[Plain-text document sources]
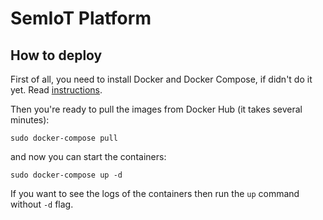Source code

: # SemIoT Platform

## How to deploy

First of all, you need to install Docker and Docker Compose, if didn't do it yet. Read [instructions](https://docs.docker.com/compose/install/).

Then you're ready to pull the images from Docker Hub (it takes several minutes):
```
sudo docker-compose pull
```
and now you can start the containers:
```
sudo docker-compose up -d
```
If you want to see the logs of the containers then run the `up` command without `-d` flag.
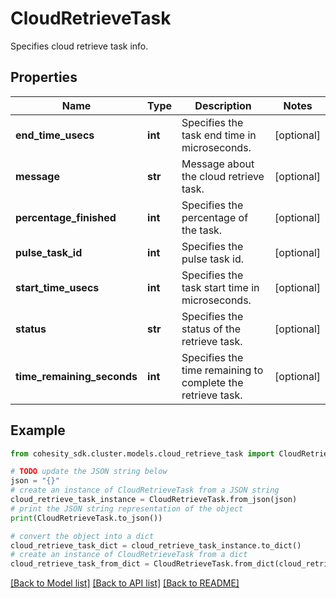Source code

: # CloudRetrieveTask

Specifies cloud retrieve task info.

## Properties

Name | Type | Description | Notes
------------ | ------------- | ------------- | -------------
**end_time_usecs** | **int** | Specifies the task end time in microseconds. | [optional] 
**message** | **str** | Message about the cloud retrieve task. | [optional] 
**percentage_finished** | **int** | Specifies the percentage of the task. | [optional] 
**pulse_task_id** | **int** | Specifies the pulse task id. | [optional] 
**start_time_usecs** | **int** | Specifies the task start time in microseconds. | [optional] 
**status** | **str** | Specifies the status of the retrieve task. | [optional] 
**time_remaining_seconds** | **int** | Specifies the time remaining to complete the retrieve task. | [optional] 

## Example

```python
from cohesity_sdk.cluster.models.cloud_retrieve_task import CloudRetrieveTask

# TODO update the JSON string below
json = "{}"
# create an instance of CloudRetrieveTask from a JSON string
cloud_retrieve_task_instance = CloudRetrieveTask.from_json(json)
# print the JSON string representation of the object
print(CloudRetrieveTask.to_json())

# convert the object into a dict
cloud_retrieve_task_dict = cloud_retrieve_task_instance.to_dict()
# create an instance of CloudRetrieveTask from a dict
cloud_retrieve_task_from_dict = CloudRetrieveTask.from_dict(cloud_retrieve_task_dict)
```
[[Back to Model list]](../README.md#documentation-for-models) [[Back to API list]](../README.md#documentation-for-api-endpoints) [[Back to README]](../README.md)


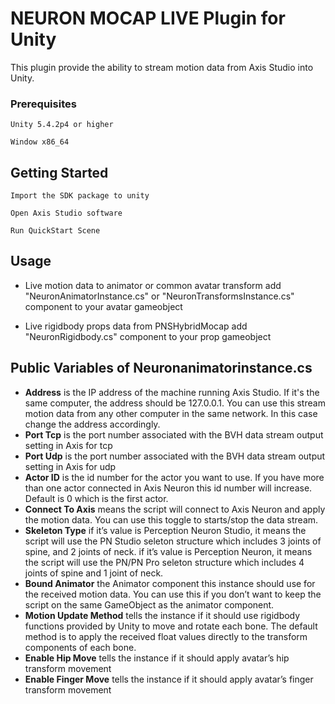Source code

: # NEURON MOCAP LIVE Plugin for Unity
 
This plugin provide the ability to stream motion data from Axis Studio into Unity.

### Prerequisites
  
```
Unity 5.4.2p4 or higher

Window x86_64
```
 
## Getting Started
 
```
Import the SDK package to unity

Open Axis Studio software

Run QuickStart Scene
```
 
## Usage

* Live motion data to animator or common avatar transform
  add "NeuronAnimatorInstance.cs" or "NeuronTransformsInstance.cs" component to your avatar gameobject
  
* Live  rigidbody props data from PNSHybridMocap
  add "NeuronRigidbody.cs" component to your prop gameobject


## Public Variables of Neuronanimatorinstance.cs
*	**Address** is the IP address of the machine running Axis Studio. If it's the same computer, the address should be 127.0.0.1. You can use this stream motion data from any other computer in the same network. In this case change the address accordingly.
*	**Port Tcp** is the port number associated with the BVH data stream output setting in Axis for tcp
*	**Port Udp** is the port number associated with the BVH data stream output setting in Axis for udp
*	**Actor ID** is the id number for the actor you want to use. If you have more than one actor connected in Axis Neuron this id number will increase. Default is 0 which is the first actor. 
*	**Connect To Axis** means the script will connect to Axis Neuron and apply the motion data. You can use this toggle to starts/stop the data stream.
*	**Skeleton Type** if it’s value is Perception Neuron Studio, it means the script will use the PN Studio seleton structure which includes 3 joints of spine, and 2 joints of neck. 
    if it’s value is Perception Neuron, it means the script will use the PN/PN Pro seleton structure which includes 4 joints of spine and 1 joint of neck.
*   **Bound Animator** the Animator component this instance should use for the received motion data. You can use this if you don’t want to keep the script on the same GameObject as the animator component.
*   **Motion Update Method** tells the instance if it should use rigidbody functions provided by Unity to move and rotate each bone. The default method is to apply the received float values directly to the transform components of each bone.
*   **Enable Hip Move** tells the instance if it should apply avatar’s hip transform movement
*   **Enable Finger Move** tells the instance if it should apply avatar’s finger transform movement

# [Instructions to follow]
Exactly as written, please copy out the whole set of records, skipping images.

# [Result of this task]
Source code

: # SemIoT Platform

## How to deploy

First of all, you need to install Docker and Docker Compose, if didn't do it yet. Read [instructions](https://docs.docker.com/compose/install/).

Then you're ready to pull the images from Docker Hub (it takes several minutes):
```
sudo docker-compose pull
```
and now you can start the containers:
```
sudo docker-compose up -d
```
If you want to see the logs of the containers then run the `up` command without `-d` flag.
Source code

: # CloudRetrieveTask

Specifies cloud retrieve task info.

## Properties

Name | Type | Description | Notes
------------ | ------------- | ------------- | -------------
**end_time_usecs** | **int** | Specifies the task end time in microseconds. | [optional] 
**message** | **str** | Message about the cloud retrieve task. | [optional] 
**percentage_finished** | **int** | Specifies the percentage of the task. | [optional] 
**pulse_task_id** | **int** | Specifies the pulse task id. | [optional] 
**start_time_usecs** | **int** | Specifies the task start time in microseconds. | [optional] 
**status** | **str** | Specifies the status of the retrieve task. | [optional] 
**time_remaining_seconds** | **int** | Specifies the time remaining to complete the retrieve task. | [optional] 

## Example

```python
from cohesity_sdk.cluster.models.cloud_retrieve_task import CloudRetrieveTask

# TODO update the JSON string below
json = "{}"
# create an instance of CloudRetrieveTask from a JSON string
cloud_retrieve_task_instance = CloudRetrieveTask.from_json(json)
# print the JSON string representation of the object
print(CloudRetrieveTask.to_json())

# convert the object into a dict
cloud_retrieve_task_dict = cloud_retrieve_task_instance.to_dict()
# create an instance of CloudRetrieveTask from a dict
cloud_retrieve_task_from_dict = CloudRetrieveTask.from_dict(cloud_retrieve_task_dict)
```
[[Back to Model list]](../README.md#documentation-for-models) [[Back to API list]](../README.md#documentation-for-api-endpoints) [[Back to README]](../README.md)


Source code

: # NEURON MOCAP LIVE Plugin for Unity
 
This plugin provide the ability to stream motion data from Axis Studio into Unity.

### Prerequisites
  
```
Unity 5.4.2p4 or higher

Window x86_64
```
 
## Getting Started
 
```
Import the SDK package to unity

Open Axis Studio software

Run QuickStart Scene
```
 
## Usage

* Live motion data to animator or common avatar transform
  add "NeuronAnimatorInstance.cs" or "NeuronTransformsInstance.cs" component to your avatar gameobject
  
* Live  rigidbody props data from PNSHybridMocap
  add "NeuronRigidbody.cs" component to your prop gameobject


## Public Variables of Neuronanimatorinstance.cs
*	**Address** is the IP address of the machine running Axis Studio. If it's the same computer, the address should be 127.0.0.1. You can use this stream motion data from any other computer in the same network. In this case change the address accordingly.
*	**Port Tcp** is the port number associated with the BVH data stream output setting in Axis for tcp
*	**Port Udp** is the port number associated with the BVH data stream output setting in Axis for udp
*	**Actor ID** is the id number for the actor you want to use. If you have more than one actor connected in Axis Neuron this id number will increase. Default is 0 which is the first actor. 
*	**Connect To Axis** means the script will connect to Axis Neuron and apply the motion data. You can use this toggle to starts/stop the data stream.
*	**Skeleton Type** if it’s value is Perception Neuron Studio, it means the script will use the PN Studio seleton structure which includes 3 joints of spine, and 2 joints of neck. 
    if it’s value is Perception Neuron, it means the script will use the PN/PN Pro seleton structure which includes 4 joints of spine and 1 joint of neck.
*   **Bound Animator** the Animator component this instance should use for the received motion data. You can use this if you don’t want to keep the script on the same GameObject as the animator component.
*   **Motion Update Method** tells the instance if it should use rigidbody functions provided by Unity to move and rotate each bone. The default method is to apply the received float values directly to the transform components of each bone.
*   **Enable Hip Move** tells the instance if it should apply avatar’s hip transform movement
*   **Enable Finger Move** tells the instance if it should apply avatar’s finger transform movement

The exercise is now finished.